Entonces sus pretensiones abismales chocan con los tejidos de la complejidad,
sinónimo de realidad. A la luz del acontecimiento del mundo efectivo, quedan como lo que queda después de una fiesta o
una feria, una actuación teatral o cinematográfica; el público se levanta y
vuelve a sus casas, a la vida cotidiana; los actores, van a sus camarotes a
desempolvarse, sacarse los trajes usados en escena,
se miran al espejo y ven el rostro de la triste soledad que los embarga.
Sin embargo, hay
problemas que se desatan cuando se quiere cruzar de la escena a la realidad efectiva,
cuando se quiere extender el escenario
más allá de sus contornos, al espacio-tiempo
de la realidad. Para hacerlo se
requiere del empleo descomunal de los recursos del poder, para imponer artificialmente los montajes, las estructuras
de la simulación, ocultando los
proliferantes decursos de las dinámicas
de la realidad efectiva. Entonces los
actores políticos pueden descargar
violencias insólitas para lograr realizar sus sueños de gloria, sus epopeyas
maquilladas, de simple trama.
Los costos para el
pueblo de estos juegos de poder, de
estas exaltadas demandas de
reconocimiento, son muy altos. El confundir la realidad con el escenario,
al no lograr mantener el guion o composición de la trama, ocasiona desastres en los territorios y poblaciones
concretas. Entregar los recursos
naturales a nombre del “desarrollo”, como los del Salar de Uyuni a empresas
trasnacionales; así como los otros recursos naturales como los hidrocarburos y
minerales. Buscar reformar la Constitución con el objeto de preservarse en el poder o cambiar artículos que
obstaculizan las negociaciones con las empresas trasnacionales. Destruir la institucionalidad heredada, pues no han
construido otra, como manda la Constitución, buscando suplantarla por las formas gubernamentales clientelares.

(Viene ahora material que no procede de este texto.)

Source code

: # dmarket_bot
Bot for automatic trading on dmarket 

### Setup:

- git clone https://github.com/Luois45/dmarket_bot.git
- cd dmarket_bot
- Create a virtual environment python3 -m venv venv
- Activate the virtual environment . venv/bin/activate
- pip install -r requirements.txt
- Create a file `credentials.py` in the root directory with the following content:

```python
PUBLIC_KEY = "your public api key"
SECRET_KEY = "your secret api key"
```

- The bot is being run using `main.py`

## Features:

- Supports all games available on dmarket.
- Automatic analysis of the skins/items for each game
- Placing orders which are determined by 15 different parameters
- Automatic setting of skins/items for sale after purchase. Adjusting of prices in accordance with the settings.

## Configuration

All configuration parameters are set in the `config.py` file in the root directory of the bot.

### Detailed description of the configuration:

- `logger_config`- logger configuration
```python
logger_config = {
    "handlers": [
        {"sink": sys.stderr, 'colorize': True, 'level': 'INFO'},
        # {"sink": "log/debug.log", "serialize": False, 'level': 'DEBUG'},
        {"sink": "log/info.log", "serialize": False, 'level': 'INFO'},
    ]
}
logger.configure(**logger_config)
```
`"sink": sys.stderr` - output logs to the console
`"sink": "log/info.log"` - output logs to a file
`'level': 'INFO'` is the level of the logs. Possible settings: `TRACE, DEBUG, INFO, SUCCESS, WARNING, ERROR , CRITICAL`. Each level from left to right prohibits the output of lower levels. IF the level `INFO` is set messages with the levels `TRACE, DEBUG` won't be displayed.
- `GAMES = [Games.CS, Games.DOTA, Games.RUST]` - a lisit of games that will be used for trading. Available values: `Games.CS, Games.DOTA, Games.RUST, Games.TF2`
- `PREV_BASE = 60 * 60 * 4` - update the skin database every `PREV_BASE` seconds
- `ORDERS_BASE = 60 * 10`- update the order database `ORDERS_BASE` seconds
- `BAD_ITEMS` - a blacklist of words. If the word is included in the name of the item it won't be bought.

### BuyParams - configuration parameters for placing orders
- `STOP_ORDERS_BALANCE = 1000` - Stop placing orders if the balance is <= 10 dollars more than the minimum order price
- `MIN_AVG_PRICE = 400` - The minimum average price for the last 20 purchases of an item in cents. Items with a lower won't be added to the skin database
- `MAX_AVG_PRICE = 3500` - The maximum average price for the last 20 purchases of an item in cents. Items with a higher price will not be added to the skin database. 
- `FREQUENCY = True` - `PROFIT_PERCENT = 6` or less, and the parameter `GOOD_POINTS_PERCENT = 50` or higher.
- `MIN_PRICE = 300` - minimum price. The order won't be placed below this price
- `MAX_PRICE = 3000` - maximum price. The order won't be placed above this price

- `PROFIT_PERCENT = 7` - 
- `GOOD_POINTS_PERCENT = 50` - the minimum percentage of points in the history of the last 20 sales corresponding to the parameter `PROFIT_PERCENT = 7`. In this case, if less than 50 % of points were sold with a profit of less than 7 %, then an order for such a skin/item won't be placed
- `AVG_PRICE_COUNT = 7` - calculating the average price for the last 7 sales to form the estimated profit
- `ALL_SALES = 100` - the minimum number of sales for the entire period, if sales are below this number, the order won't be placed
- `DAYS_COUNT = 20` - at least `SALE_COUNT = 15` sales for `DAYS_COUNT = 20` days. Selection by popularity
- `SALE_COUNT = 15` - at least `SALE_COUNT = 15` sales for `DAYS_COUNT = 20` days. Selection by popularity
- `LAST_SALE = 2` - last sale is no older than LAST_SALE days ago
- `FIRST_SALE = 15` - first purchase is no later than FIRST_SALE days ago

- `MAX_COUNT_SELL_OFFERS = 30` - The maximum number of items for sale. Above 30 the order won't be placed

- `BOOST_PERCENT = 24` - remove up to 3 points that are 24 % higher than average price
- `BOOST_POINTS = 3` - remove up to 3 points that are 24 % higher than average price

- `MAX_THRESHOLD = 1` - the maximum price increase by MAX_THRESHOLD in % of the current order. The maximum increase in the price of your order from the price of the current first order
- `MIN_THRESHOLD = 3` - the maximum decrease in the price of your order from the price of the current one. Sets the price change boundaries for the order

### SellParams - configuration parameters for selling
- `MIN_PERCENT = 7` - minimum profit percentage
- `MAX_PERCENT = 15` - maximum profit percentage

Desmantelar la Constitución, aunque conservada en vitrina, para mostrarla al
público, nacional e internacional, solo para alardear.
Estos personajes
extravagantes confunden la realidad
con el escenario, debido a sus dramas
personales, estos actores políticos
confunden la política con el teatro. Empero, el pueblo, que hace de
público obligado, en los climas de la
simulación, no puede hacer lo mismo,
creer que la publicidad y la propaganda sustituyen a la realidad efectiva. Al hacerlo o al
mantener los efluvios de la escena,
en lo que respecta a su responsabilidad
política, termina siendo de cómplice de los estragos que provoca la simulación política.